15. In most cases the cost of a full auxiliary power supply may be beyond its value, but in many situations it is feasible to provide a degree of protection to the public while system power supply is cut off. Thus, with respect to the Independent Subway in New York, where an alternative power supply for train operation may be impracticable, and Possibly for the other New York City subways, at a minimum a subway evacuation scheme should be developed which would make the risk of interruption tolerable. This would require auxiliary lifting facilities for stations and tunnels.
16. Elevators are a special problem. In some cases it may be feasible to install auxiliary power supply adequate to move at least one elevator at a time to evacuate passengers. As a minimum, elevators should be provided with mechanical cranks or levers m that they can be moved manually in the event of stalling between floors in a power outage.
17. Communication facilities powered from auxiliary sources should be developed so that in the event of a power failure the public may be informed promptly as to the circumstances and appropriate governmental authorities notified.
18. One of the consequences of the power failure was that motorists were unable to buy gasoline because gasoline pump were dependent upon the system power supply. We recommend to the petroleum industry that it devise a means to solve this problem in order to avoid risk of a transportation breakdown in the event of a power failure. 19. When the Federal Power Act was passed in 1935 no specific provision was made for jurisdiction over reliability of service for bulk power supply from interstate grids, the focus of the Act being rather on accounting and rate regulation. Presumably the reason was that service reliability was regarded as a problem for the states. Insofar as service by distribution systems is concerned this is still valid, but the enormous development of interstate power networks in the last thirty years requires a reevaluation of the governmental responsibility for continuity of the service supplied by them, since it is impossible for a single state effectively to regulate the service from an interstate pool or grid. The question of the need for additional legislation is under active consideration.
FPC Advisory Panel - Northeast Power Interruption
Recommendations for Actions To Be Taken by Affected Companies To Avoid Recurrence of Major Power Failures
I. Interim Measures
1. Immediately review standing instructions to operating personnel of each system supplying very large metropolitan areas relative to separation of the system from the interconnected network if system frequency drops to a predetermined value which indicates danger of loss of power supply due to trouble external to the system. Consider also the installation of automatic devices which may be available for tripping major transmission ties, non-critical load and generation, if necessary, to maintain adequate power supply to critical load -.
2. Immediately undertake coordinated studies to review the adequacy of system and intersystem design and operating practices under unusually severe system disturbances comparable to the incident recently experienced.
3. Review means for assuring communications at all times between major system control centers.

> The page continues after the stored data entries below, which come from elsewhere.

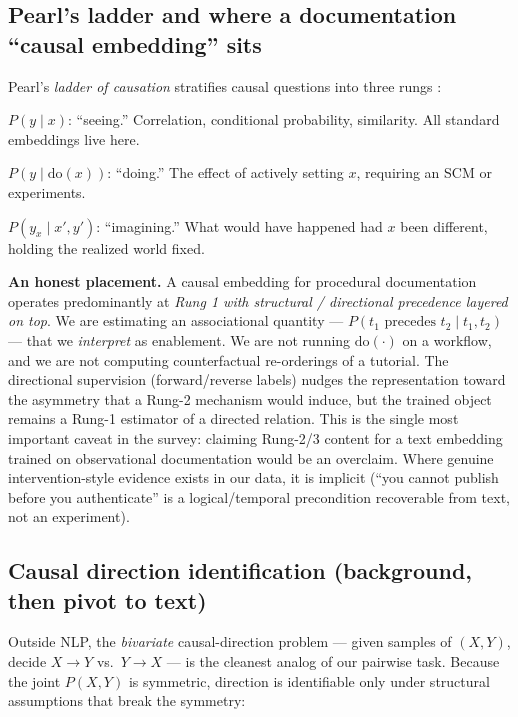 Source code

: \subsection{Pearl's ladder and where a documentation ``causal embedding'' sits}
\label{sec:ladder}

Pearl's \emph{ladder of causation} stratifies causal questions into three rungs
\citep{found:pearl2009causality,found:pearl2018book}:

\begin{description}[leftmargin=1.2em,itemsep=2pt]
  \item[Rung 1 --- Association] $P(y\mid x)$: ``seeing.'' Correlation,
  conditional probability, similarity. All standard embeddings live here.
  \item[Rung 2 --- Intervention] $P(y\mid \mathrm{do}(x))$: ``doing.'' The effect
  of actively setting $x$, requiring an SCM or experiments.
  \item[Rung 3 --- Counterfactual] $P(y_x\mid x',y')$: ``imagining.'' What would
  have happened had $x$ been different, holding the realized world fixed.
\end{description}

\noindent\textbf{An honest placement.}
A causal embedding for procedural documentation operates predominantly at
\emph{Rung 1 with structural / directional precedence layered on top}. We are
estimating an associational quantity --- $P(\text{$t_1$ precedes $t_2$}\mid
t_1,t_2)$ --- that we \emph{interpret} as enablement. We are not running
$\mathrm{do}(\cdot)$ on a workflow, and we are not computing counterfactual
re-orderings of a tutorial. The directional supervision (forward/reverse labels)
nudges the representation toward the asymmetry that a Rung-2 mechanism would
induce, but the trained object remains a Rung-1 estimator of a directed relation.
This is the single most important caveat in the survey: claiming Rung-2/3
content for a text embedding trained on observational documentation would be an
overclaim. Where genuine intervention-style evidence exists in our data, it is
implicit (``you cannot publish before you authenticate'' is a logical/temporal
precondition recoverable from text, not an experiment).

\subsection{Causal direction identification (background, then pivot to text)}
\label{sec:direction-id}

Outside NLP, the \emph{bivariate} causal-direction problem --- given samples of
$(X,Y)$, decide $X\to Y$ vs.\ $Y\to X$ --- is the cleanest analog of our pairwise
task. Because the joint $P(X,Y)$ is symmetric, direction is identifiable only
under structural assumptions that break the symmetry:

4. Assess the adequacy of practices regarding the assignment of spinning reserve capacity on each system and the coordination of spinning reserve capacity among systems.
5. Investigate the feasibility of interruption of substantial blocks of non-critical load to provide effective emergency capacity when necessary.

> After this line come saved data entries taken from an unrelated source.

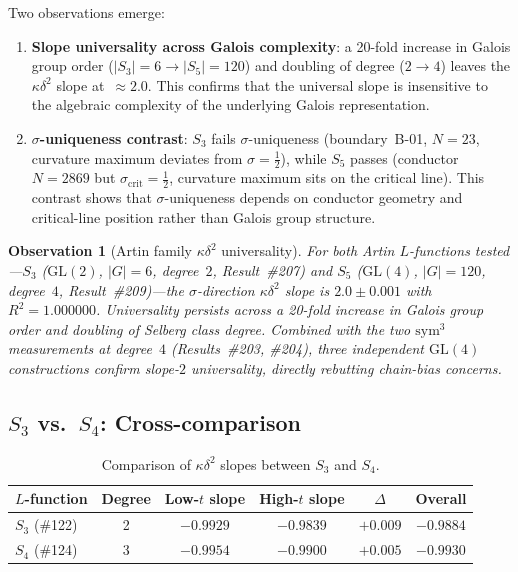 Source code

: \documentclass[11pt, a4paper]{article}
\theoremstyle{plain}
\newtheorem{observation}[theorem]{Observation}
\theoremstyle{definition}
\newcommand{\kap}{\kappa}             %
\begin{document}
Two observations emerge:
\begin{enumerate}
  \item \textbf{Slope universality across Galois complexity}: a 20-fold
    increase in Galois group order ($|S_{3}|=6 \to |S_{5}|=120$) and
    doubling of degree ($2\to 4$) leaves the $\kap\delta^{2}$ slope
    at~$\approx 2.0$.  This confirms that the universal slope is
    insensitive to the algebraic complexity of the underlying Galois
    representation.
  \item \textbf{$\sigma$-uniqueness contrast}: $S_{3}$ fails
    $\sigma$-uniqueness (boundary~B-01, $N=23$, curvature maximum
    deviates from $\sigma=\tfrac{1}{2}$), while $S_{5}$ passes
    (conductor $N=2869$ but $\sigma_{\mathrm{crit}}=\tfrac{1}{2}$,
    curvature maximum sits on the critical line).  This contrast
    shows that $\sigma$-uniqueness depends on conductor geometry
    and critical-line position rather than Galois group structure.
\end{enumerate}

\begin{observation}[Artin family $\kap\delta^{2}$ universality]
\label{obs:artin_universal}
For both Artin $L$-functions tested---$S_{3}$ ($\mathrm{GL}(2)$,
$|G|=6$, degree~$2$, Result~\#207) and $S_{5}$ ($\mathrm{GL}(4)$,
$|G|=120$, degree~$4$, Result~\#209)---the $\sigma$-direction
$\kap\delta^{2}$ slope is $2.0\pm 0.001$ with $R^{2}=1.000000$.
Universality persists across a 20-fold increase in Galois group
order and doubling of Selberg class degree.
Combined with the two $\mathrm{sym}^{3}$ measurements at degree~$4$
(Results~\#203, \#204), three independent $\mathrm{GL}(4)$
constructions confirm slope-$2$ universality, directly rebutting
chain-bias concerns.
\end{observation}


\subsection{$S_{3}$ vs.\ $S_{4}$: Cross-comparison}
\label{sec:artin-compare}

\begin{table}[ht]
\centering
\caption{Comparison of $\kap\delta^{2}$ slopes between $S_{3}$ and $S_{4}$.}
\label{tab:artin-compare}
\begin{tabular}{@{}lccccc@{}}
\toprule
$L$-\textbf{function} & \textbf{Degree} & \textbf{Low-$t$ slope}
  & \textbf{High-$t$ slope} & \textbf{$\Delta$} & \textbf{Overall} \\
\midrule
$S_{3}$ (\#122) & 2 & $-0.9929$ & $-0.9839$ & $+0.009$ & $-0.9884$ \\
$S_{4}$ (\#124) & 3 & $-0.9954$ & $-0.9900$ & $+0.005$ & $-0.9930$ \\
\bottomrule
\end{tabular}
\end{table}
\end{document}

6. Review present practices of scheduling power between systems and power pools so as to assure essential protection to critical load areas.

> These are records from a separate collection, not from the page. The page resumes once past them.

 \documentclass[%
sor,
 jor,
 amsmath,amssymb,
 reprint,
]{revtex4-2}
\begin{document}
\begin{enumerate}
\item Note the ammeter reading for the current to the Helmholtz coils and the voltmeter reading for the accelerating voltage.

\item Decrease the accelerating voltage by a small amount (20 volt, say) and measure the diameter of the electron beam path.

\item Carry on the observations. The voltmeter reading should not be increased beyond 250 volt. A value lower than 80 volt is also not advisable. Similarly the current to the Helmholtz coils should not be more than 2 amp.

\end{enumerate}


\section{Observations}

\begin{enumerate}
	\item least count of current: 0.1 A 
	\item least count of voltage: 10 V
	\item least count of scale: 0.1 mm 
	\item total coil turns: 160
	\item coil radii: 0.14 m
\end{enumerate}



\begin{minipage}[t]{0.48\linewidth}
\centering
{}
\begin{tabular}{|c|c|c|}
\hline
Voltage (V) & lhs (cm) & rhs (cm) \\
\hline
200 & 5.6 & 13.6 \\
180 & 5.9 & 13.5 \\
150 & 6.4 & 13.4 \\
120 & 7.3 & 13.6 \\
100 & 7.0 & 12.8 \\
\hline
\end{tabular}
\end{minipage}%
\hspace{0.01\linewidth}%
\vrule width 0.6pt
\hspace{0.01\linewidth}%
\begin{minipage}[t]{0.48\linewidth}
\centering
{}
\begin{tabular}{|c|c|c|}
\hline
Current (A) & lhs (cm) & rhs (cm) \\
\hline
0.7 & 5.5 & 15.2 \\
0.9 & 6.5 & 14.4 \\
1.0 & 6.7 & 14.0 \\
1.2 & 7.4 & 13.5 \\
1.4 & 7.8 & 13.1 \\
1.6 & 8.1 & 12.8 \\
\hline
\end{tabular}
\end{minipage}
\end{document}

9. Reexamine methods and facilities to obtain power supply for the rapid start-up of power plants shut-down by an emergency.
10. Determine steps which may be taken to prevent damage to generating units as they undergo emergency shut-down and to improve the start-up time of such units.
11. Reexamine the size of network segments and the adequacy of equipment, procedures and automatic devices to assure rapid restoration of underground urban network loads.
II. Permanent Measures
1. Accelerate construction of those facilities (transmission, generation, control and communication) now planned which will contribute significantly to reliability of service.
2. Reexamine the need for additional transmission, interconnection and related facilities which would enhance reliability of service within and among the affected systems and between the affected systems and outside utilities.
Approved by the Advisory Panel :
C. P. ALMON, Jr. CHARLES CONCORDIA.
E. B. CRUTCHPIELD. JOSEPH K. DILLARD. MORGAN DUBROW.
W. S. KLEINBACH. L. F. LISCHER.
G. H. MCDANIEL. T. J. NAGEL.
G. O. WESSENAUER. NOVEMBER 16,1965
North American Power Systems Interconnection Committee OPERATING GUIDE NO. 9
Action in Emergency
Approved: Fourth NAPSIC Meeting, Niagara Falls, Ontario, July 21, 1964
In a large interconnected system consisting of
several pools and many systems, a temporary shortage of generating capacity in one system or even in an entire interconnected area is an ever-present op- crating possibility. Should such an emergency develop that is or may become of sufficient magnitude to affect operation throughout a significant portion of the interconnected system, a uniform understanding and approach is essential.
Since it is a basic principle that each control area shall plan to provide sufficient generating capacity to carry its expected load at 60 cps with provision for adequate ready reserve and regulating margin, if the internal resources are temporarily inadequate, arrangements should be made in advance with neighboring interconnected systems or pools to provide the necessary assistance. This assistance should be scheduled sufficiently in advance to permit the assisting systems or pools to provide the needed generating capability. In the event of a deficiency of generation in one system or pool which is offset by prearranged power supply from another system or pool, it is possible that certain interconnecting ties will be heavily loaded. Should an outage or unexpectedly heavy load occur, these interconnecting lines may become overloaded or may even fail to hold. This possibility must be recognized when making commitments for pm- arranged power supply. If due to an unforeseen emergency any transmission facility becomes seriously overloaded and cannot be relieved by adjusting generation, or by other means, appropriate relief measures shall be applied immediately by the deficient system to bring loading to within established emergency limits.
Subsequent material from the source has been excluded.